Saadia Ben Amor, membre de la Fédération régionale de l’hôtellerie Tunis-Bizerte, est en charge de la coordination de cette opération au niveau de la capitale. Elle affirme à Sputnik que: 

«Neuf hôtels se sont portés volontaires jusque-là, fournissant 90 lits au personnel médical de garde dans les principaux hôpitaux du Grand Tunis.»

Toujours dans le souci de protéger le personnel soignant, certains médecins ont appelé à consacrer des établissements hospitaliers exclusivement au traitement des patients atteints du Covid-19. Le ministère de la Santé a réservé l’hôpital Abderahmen Mami à l’Ariana à cet usage unique.

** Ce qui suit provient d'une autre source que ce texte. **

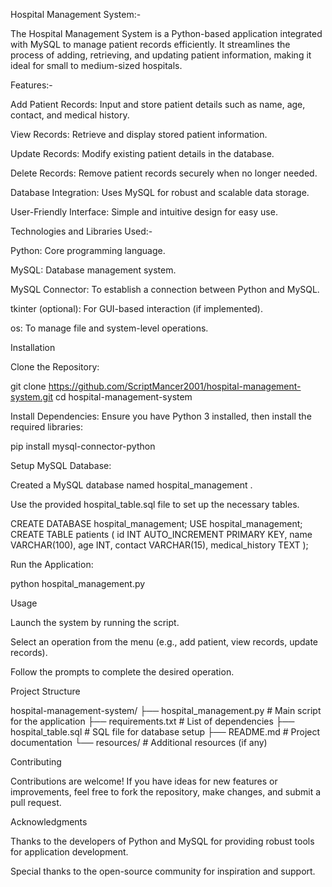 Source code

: Hospital Management System:-

The Hospital Management System is a Python-based application integrated with MySQL to manage patient records efficiently. It streamlines the process of adding, retrieving, and updating patient information, making it ideal for small to medium-sized hospitals.

Features:-

Add Patient Records: Input and store patient details such as name, age, contact, and medical history.

View Records: Retrieve and display stored patient information.

Update Records: Modify existing patient details in the database.

Delete Records: Remove patient records securely when no longer needed.

Database Integration: Uses MySQL for robust and scalable data storage.

User-Friendly Interface: Simple and intuitive design for easy use.

Technologies and Libraries Used:-

Python: Core programming language.

MySQL: Database management system.

MySQL Connector: To establish a connection between Python and MySQL.

tkinter (optional): For GUI-based interaction (if implemented).

os: To manage file and system-level operations.

Installation

Clone the Repository:

git clone https://github.com/ScriptMancer2001/hospital-management-system.git
cd hospital-management-system

Install Dependencies:
Ensure you have Python 3 installed, then install the required libraries:

pip install mysql-connector-python

Setup MySQL Database:

Created a MySQL database named hospital_management .

Use the provided hospital_table.sql file to set up the necessary tables.

CREATE DATABASE hospital_management;
USE hospital_management;
CREATE TABLE patients (
    id INT AUTO_INCREMENT PRIMARY KEY,
    name VARCHAR(100),
    age INT,
    contact VARCHAR(15),
    medical_history TEXT
);

Run the Application:

python hospital_management.py

Usage

Launch the system by running the script.

Select an operation from the menu (e.g., add patient, view records, update records).

Follow the prompts to complete the desired operation.

Project Structure

hospital-management-system/
├── hospital_management.py  # Main script for the application
├── requirements.txt        # List of dependencies
├── hospital_table.sql      # SQL file for database setup
├── README.md               # Project documentation
└── resources/              # Additional resources (if any)

Contributing

Contributions are welcome! If you have ideas for new features or improvements, feel free to fork the repository, make changes, and submit a pull request.



Acknowledgments

Thanks to the developers of Python and MySQL for providing robust tools for application development.

Special thanks to the open-source community for inspiration and support.

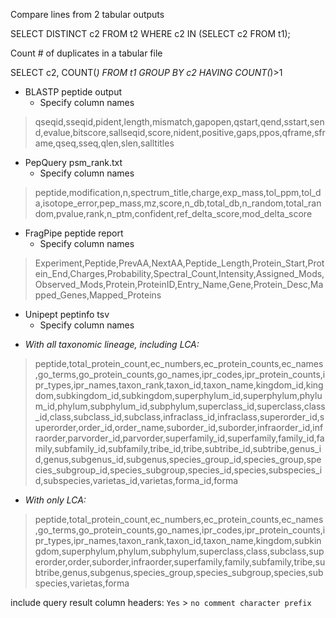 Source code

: Compare lines from 2 tabular outputs

SELECT DISTINCT c2 FROM t2 WHERE c2 IN (SELECT c2 FROM t1);

Count # of duplicates in a tabular file

SELECT c2, COUNT(*) FROM t1 GROUP BY c2 HAVING COUNT(*)>1


* BLASTP peptide output
  * Specify column names
> qseqid,sseqid,pident,length,mismatch,gapopen,qstart,qend,sstart,send,evalue,bitscore,sallseqid,score,nident,positive,gaps,ppos,qframe,sframe,qseq,sseq,qlen,slen,salltitles

* PepQuery psm_rank.txt
  * Specify column names
> peptide,modification,n,spectrum_title,charge,exp_mass,tol_ppm,tol_da,isotope_error,pep_mass,mz,score,n_db,total_db,n_random,total_random,pvalue,rank,n_ptm,confident,ref_delta_score,mod_delta_score

* FragPipe peptide report
  * Specify column names
> Experiment,Peptide,PrevAA,NextAA,Peptide_Length,Protein_Start,Protein_End,Charges,Probability,Spectral_Count,Intensity,Assigned_Mods,Observed_Mods,Protein,ProteinID,Entry_Name,Gene,Protein_Desc,Mapped_Genes,Mapped_Proteins  

* Unipept peptinfo tsv
  * Specify column names
- *With all taxonomic lineage, including LCA:*
> peptide,total_protein_count,ec_numbers,ec_protein_counts,ec_names,go_terms,go_protein_counts,go_names,ipr_codes,ipr_protein_counts,ipr_types,ipr_names,taxon_rank,taxon_id,taxon_name,kingdom_id,kingdom,subkingdom_id,subkingdom,superphylum_id,superphylum,phylum_id,phylum,subphylum_id,subphylum,superclass_id,superclass,class_id,class,subclass_id,subclass,infraclass_id,infraclass,superorder_id,superorder,order_id,order_name,suborder_id,suborder,infraorder_id,infraorder,parvorder_id,parvorder,superfamily_id,superfamily,family_id,family,subfamily_id,subfamily,tribe_id,tribe,subtribe_id,subtribe,genus_id,genus,subgenus_id,subgenus,species_group_id,species_group,species_subgroup_id,species_subgroup,species_id,species,subspecies_id,subspecies,varietas_id,varietas,forma_id,forma
 - *With only LCA:*
> peptide,total_protein_count,ec_numbers,ec_protein_counts,ec_names,go_terms,go_protein_counts,go_names,ipr_codes,ipr_protein_counts,ipr_types,ipr_names,taxon_rank,taxon_id,taxon_name,kingdom,subkingdom,superphylum,phylum,subphylum,superclass,class,subclass,superorder,order,suborder,infraorder,superfamily,family,subfamily,tribe,subtribe,genus,subgenus,species_group,species_subgroup,species,subspecies,varietas,forma

include query result column headers: `Yes` > `no comment character prefix`
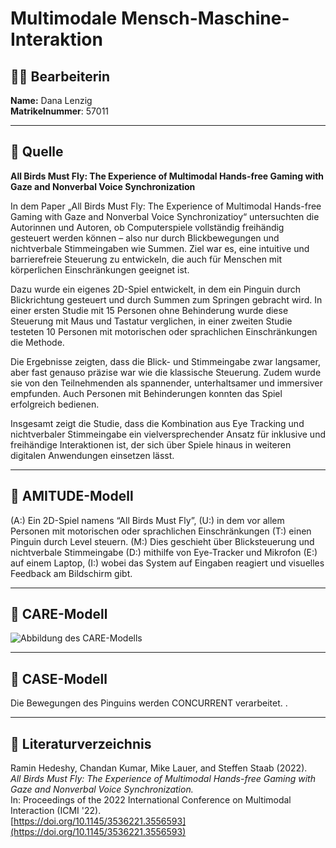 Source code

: # Multimodale Mensch-Maschine-Interaktion

## 👩‍💻 Bearbeiterin
**Name:** Dana Lenzig  
**Matrikelnummer**: 57011  

---

## 📘 Quelle

**All Birds Must Fly: The Experience of Multimodal Hands-free Gaming with Gaze and Nonverbal Voice Synchronization**

In dem Paper „All Birds Must Fly: The Experience of Multimodal Hands-free Gaming with Gaze and Nonverbal Voice Synchronizatioy“ untersuchten die Autorinnen und Autoren, ob Computerspiele vollständig freihändig gesteuert werden können – also nur durch Blickbewegungen und nichtverbale Stimmeingaben wie Summen. Ziel war es, eine intuitive und barrierefreie Steuerung zu entwickeln, die auch für Menschen mit körperlichen Einschränkungen geeignet ist.

Dazu wurde ein eigenes 2D-Spiel entwickelt, in dem ein Pinguin durch Blickrichtung gesteuert und durch Summen zum Springen gebracht wird. In einer ersten Studie mit 15 Personen ohne Behinderung wurde diese Steuerung mit Maus und Tastatur verglichen, in einer zweiten Studie testeten 10 Personen mit motorischen oder sprachlichen Einschränkungen die Methode.

Die Ergebnisse zeigten, dass die Blick- und Stimmeingabe zwar langsamer, aber fast genauso präzise war wie die klassische Steuerung. Zudem wurde sie von den Teilnehmenden als spannender, unterhaltsamer und immersiver empfunden. Auch Personen mit Behinderungen konnten das Spiel erfolgreich bedienen.

Insgesamt zeigt die Studie, dass die Kombination aus Eye Tracking und nichtverbaler Stimmeingabe ein vielversprechender Ansatz für inklusive und freihändige Interaktionen ist, der sich über Spiele hinaus in weiteren digitalen Anwendungen einsetzen lässt.

---

## 🧠 AMITUDE-Modell
(A:) Ein 2D-Spiel namens “All Birds Must Fly”, (U:) in dem vor allem Personen mit motorischen oder sprachlichen Einschränkungen (T:) einen Pinguin durch Level steuern. (M:) Dies geschieht über Blicksteuerung und nichtverbale Stimmeingabe (D:) mithilfe von Eye-Tracker und Mikrofon (E:) auf einem Laptop, (I:) wobei das System auf Eingaben reagiert und visuelles Feedback am Bildschirm gibt.

---

## 🧮 CARE-Modell
![Abbildung des CARE-Modells](img/CARE-Model.png) 

---

## 🧩 CASE-Modell
Die Bewegungen des Pinguins werden CONCURRENT verarbeitet. .

---

## 🔗 Literaturverzeichnis
Ramin Hedeshy, Chandan Kumar, Mike Lauer, and Steffen Staab (2022).  
*All Birds Must Fly: The Experience of Multimodal Hands-free Gaming with Gaze and Nonverbal Voice Synchronization.*  
In: Proceedings of the 2022 International Conference on Multimodal Interaction (ICMI '22).  
[https://doi.org/10.1145/3536221.3556593](https://doi.org/10.1145/3536221.3556593)
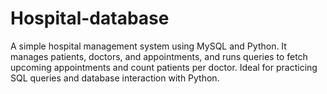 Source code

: # Hospital-database
A simple hospital management system using MySQL and Python. It manages patients, doctors, and appointments, and runs queries to fetch upcoming appointments and count patients per doctor. Ideal for practicing SQL queries and database interaction with Python.
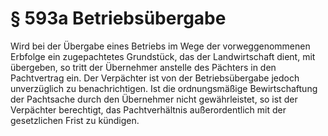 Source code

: # § 593a Betriebsübergabe
Wird bei der Übergabe eines Betriebs im Wege der vorweggenommenen Erbfolge ein zugepachtetes Grundstück, das der Landwirtschaft dient, mit übergeben, so tritt der Übernehmer anstelle des Pächters in den Pachtvertrag ein. Der Verpächter ist von der Betriebsübergabe jedoch unverzüglich zu benachrichtigen. Ist die ordnungsmäßige Bewirtschaftung der Pachtsache durch den Übernehmer nicht gewährleistet, so ist der Verpächter berechtigt, das Pachtverhältnis außerordentlich mit der gesetzlichen Frist zu kündigen.
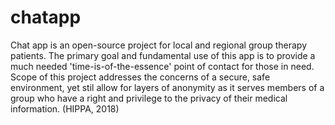 # chatapp

Chat app is an open-source project for local and regional group therapy patients.  The primary goal and fundamental use of this app is to provide a much needed 'time-is-of-the-essence' point of contact for those in need.  Scope of this project addresses the concerns of a secure, safe environment, yet stil allow for layers of anonymity as it serves members of a group who have a right and privilege to the privacy of their medical information. (HIPPA, 2018)
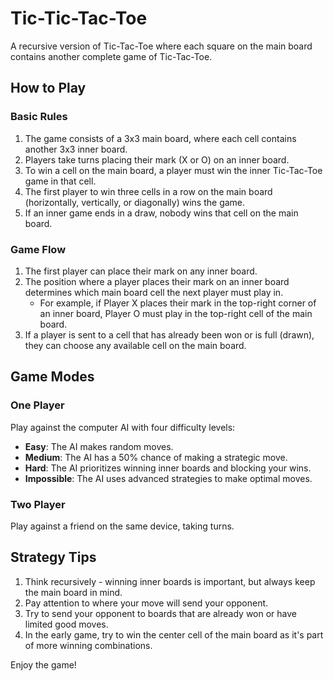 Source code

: # Tic-Tic-Tac-Toe

A recursive version of Tic-Tac-Toe where each square on the main board contains another complete game of Tic-Tac-Toe.

## How to Play

### Basic Rules

1. The game consists of a 3x3 main board, where each cell contains another 3x3 inner board.
2. Players take turns placing their mark (X or O) on an inner board.
3. To win a cell on the main board, a player must win the inner Tic-Tac-Toe game in that cell.
4. The first player to win three cells in a row on the main board (horizontally, vertically, or diagonally) wins the game.
5. If an inner game ends in a draw, nobody wins that cell on the main board.

### Game Flow

1. The first player can place their mark on any inner board.
2. The position where a player places their mark on an inner board determines which main board cell the next player must play in.
   - For example, if Player X places their mark in the top-right corner of an inner board, Player O must play in the top-right cell of the main board.
3. If a player is sent to a cell that has already been won or is full (drawn), they can choose any available cell on the main board.

## Game Modes

### One Player

Play against the computer AI with four difficulty levels:

- **Easy**: The AI makes random moves.
- **Medium**: The AI has a 50% chance of making a strategic move.
- **Hard**: The AI prioritizes winning inner boards and blocking your wins.
- **Impossible**: The AI uses advanced strategies to make optimal moves.

### Two Player

Play against a friend on the same device, taking turns.

## Strategy Tips

1. Think recursively - winning inner boards is important, but always keep the main board in mind.
2. Pay attention to where your move will send your opponent.
3. Try to send your opponent to boards that are already won or have limited good moves.
4. In the early game, try to win the center cell of the main board as it's part of more winning combinations.

Enjoy the game!
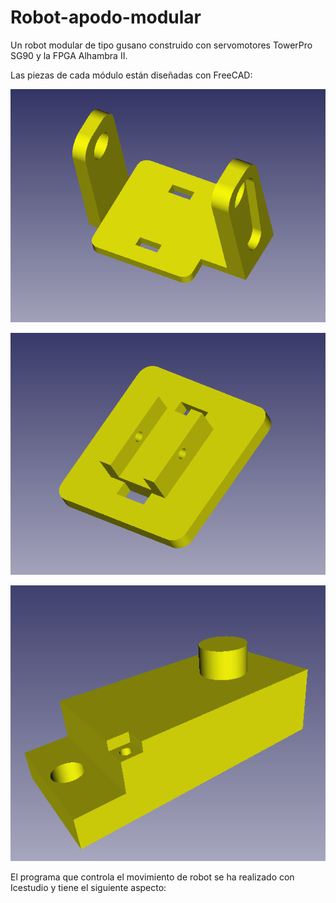 # Robot-apodo-modular
Un robot modular de tipo gusano construido con servomotores TowerPro SG90 y la FPGA Alhambra II.

Las piezas de cada módulo están diseñadas con FreeCAD:

![](https://github.com/JuanMYB/Robot-apodo-modular/blob/main/Imagenes/basculante_servo.png)

![](https://github.com/JuanMYB/Robot-apodo-modular/blob/main/Imagenes/base_servo.png)

![](https://github.com/JuanMYB/Robot-apodo-modular/blob/main/Imagenes/tapa_servo.png)

El programa que controla el movimiento de robot se ha realizado con Icestudio y tiene el siguiente aspecto:


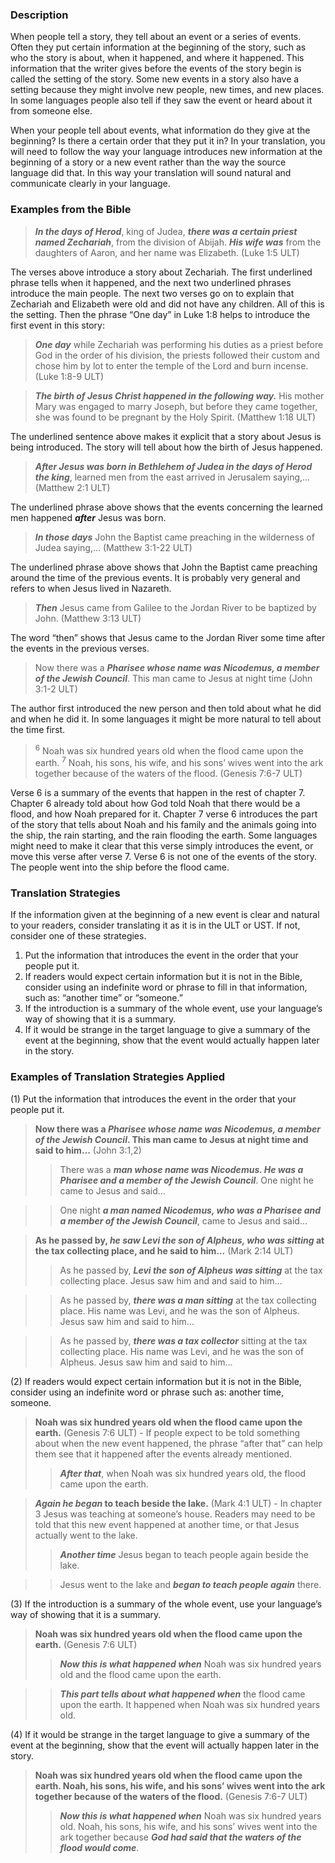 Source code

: 

### Description

When people tell a story, they tell about an event or a series of events. Often they put certain information at the beginning of the story, such as who the story is about, when it happened, and where it happened. This information that the writer gives before the events of the story begin is called the setting of the story. Some new events in a story also have a setting because they might involve new people, new times, and new places. In some languages people also tell if they saw the event or heard about it from someone else.

When your people tell about events, what information do they give at the beginning? Is there a certain order that they put it in? In your translation, you will need to follow the way your language introduces new information at the beginning of a story or a new event rather than the way the source language did that. In this way your translation will sound natural and communicate clearly in your language.

### Examples from the Bible

> ***In the days of Herod***, king of Judea, ***there was a certain priest named Zechariah***, from the division of Abijah. ***His wife was*** from the daughters of Aaron, and her name was Elizabeth. (Luke 1:5 ULT)

The verses above introduce a story about Zechariah. The first underlined phrase tells when it happened, and the next two underlined phrases introduce the main people. The next two verses go on to explain that Zechariah and Elizabeth were old and did not have any children. All of this is the setting. Then the phrase “One day” in Luke 1:8 helps to introduce the first event in this story:

> ***One day*** while Zechariah was performing his duties as a priest before God in the order of his division,  the priests followed their custom and chose him by lot to enter the temple of the Lord and burn incense. (Luke 1:8-9 ULT)
  
> ***The birth of Jesus Christ happened in the following way.*** His mother Mary was engaged to marry Joseph, but before they came together, she was found to be pregnant by the Holy Spirit.  (Matthew 1:18 ULT)

The underlined sentence above makes it explicit that a story about Jesus is being introduced. The story will tell about how the birth of Jesus happened.

> ***After Jesus was born in Bethlehem of Judea in the days of Herod the king***, learned men from the east arrived in Jerusalem saying,… (Matthew 2:1 ULT)

The underlined phrase above shows that the events concerning the learned men happened ***after*** Jesus was born.

> ***In those days*** John the Baptist came preaching in the wilderness of Judea saying,… (Matthew 3:1-22 ULT)

The underlined phrase above shows that John the Baptist came preaching around the time of the previous events. It is probably very general and refers to when Jesus lived in Nazareth.

> ***Then*** Jesus came from Galilee to the Jordan River to be baptized by John. (Matthew 3:13 ULT)

The word “then” shows that Jesus came to the Jordan River some time after the events in the previous verses.

> Now there was a ***Pharisee whose name was Nicodemus, a member of the Jewish Council***. This man came to Jesus at night time (John 3:1-2 ULT)

The author first introduced the new person and then told about what he did and when he did it. In some languages it might be more natural to tell about the time first.

> <sup> 6</sup> Noah was six hundred years old when the flood came upon the earth. <sup> 7</sup> Noah, his sons, his wife, and his sons’ wives went into the ark together because of the waters of the flood. (Genesis 7:6-7 ULT)

Verse 6 is a summary of the events that happen in the rest of chapter 7. Chapter 6 already told about how God told Noah that there would be a flood, and how Noah prepared for it. Chapter 7 verse 6 introduces the part of the story that tells about Noah and his family and the animals going into the ship, the rain starting, and the rain flooding the earth. Some languages might need to make it clear that this verse simply introduces the event, or move this verse after verse 7. Verse 6 is not one of the events of the story. The people went into the ship before the flood came.

### Translation Strategies

If the information given at the beginning of a new event is clear and natural to your readers, consider translating it as it is in the ULT or UST. If not, consider one of these strategies.

1. Put the information that introduces the event in the order that your people put it.
1. If readers would expect certain information but it is not in the Bible, consider using an indefinite word or phrase to fill in that information, such as: “another time” or “someone.”
1. If the introduction is a summary of the whole event, use your language’s way of showing that it is a summary.
1. If it would be strange in the target language to give a summary of the event at the beginning, show that the event would actually happen later in the story.

### Examples of Translation Strategies Applied

(1) Put the information that introduces the event in the order that your people put it.

> **Now there was a ***Pharisee whose name was Nicodemus, a member of the Jewish Council***. This man came to Jesus at night time and said to him…** (John 3:1,2)  
>> There was a ***man whose name was Nicodemus. He was a Pharisee and a member of the Jewish Council***. One night he came to Jesus and said…
  
>> One night ***a man named Nicodemus, who was a Pharisee and a member of the Jewish Council***, came to Jesus and said…
  
> **As he passed by, ***he saw Levi the son of Alpheus, who was sitting*** at the tax collecting place, and he said to him…** (Mark 2:14 ULT)  
>> As he passed by, ***Levi the son of Alpheus was sitting*** at the tax collecting place. Jesus saw him and and said to him…
  
>> As he passed by, ***there was a man sitting*** at the tax collecting place. His name was Levi, and he was the son of Alpheus. Jesus saw him and said to him…
  
>> As he passed by, ***there was a tax collector*** sitting at the tax collecting place. His name was Levi, and he was the son of Alpheus. Jesus saw him and said to him…

(2) If readers would expect certain information but it is not in the Bible, consider using an indefinite word or phrase such as: another time, someone.

> **Noah was six hundred years old when the flood came upon the earth.** (Genesis 7:6 ULT) - If people expect to be told something about when the new event happened, the phrase “after that” can help them see that it happened after the events already mentioned.  
>> ***After that***, when Noah was six hundred years old, the flood came upon the earth.
  
> *****Again he began*** to teach beside the lake.** (Mark 4:1 ULT) - In chapter 3 Jesus was teaching at someone’s house. Readers may need to be told that this new event happened at another time, or that Jesus actually went to the lake.  
>> ***Another time*** Jesus began to teach people again beside the lake.
  
>> Jesus went to the lake and ***began to teach people again*** there.

(3) If the introduction is a summary of the whole event, use your language’s way of showing that it is a summary.

> **Noah was six hundred years old when the flood came upon the earth.** (Genesis 7:6 ULT)  
>> ***Now this is what happened when*** Noah was six hundred years old and the flood came upon the earth.
  
>> ***This part tells about what happened when*** the flood came upon the earth. It happened when Noah was six hundred years old.

(4) If it would be strange in the target language to give a summary of the event at the beginning, show that the event will actually happen later in the story.

> **Noah was six hundred years old when the flood came upon the earth. Noah, his sons, his wife, and his sons’ wives went into the ark together because of the waters of the flood.** (Genesis 7:6-7 ULT)  
>> ***Now this is what happened when*** Noah was six hundred years old. Noah, his sons, his wife, and his sons’ wives went into the ark together because ***God had said that the waters of the flood would come***.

«Mais ce n’est pas suffisant. Il faut créer des pôles exclusivement consacrés aux malades du Covid-19 dans le nord, le centre et le sud du pays afin d’éviter de contaminer tous les hôpitaux, et en premier lieu le cadre soignant», plaide Said Aïdi.

Sauver le personnel médical est une urgence, d’autant que le pays en manque terriblement du fait de la fuite des cerveaux commencée 2011. Le nombre de médecins émigrés, essentiellement vers l'Europe, se compte par milliers.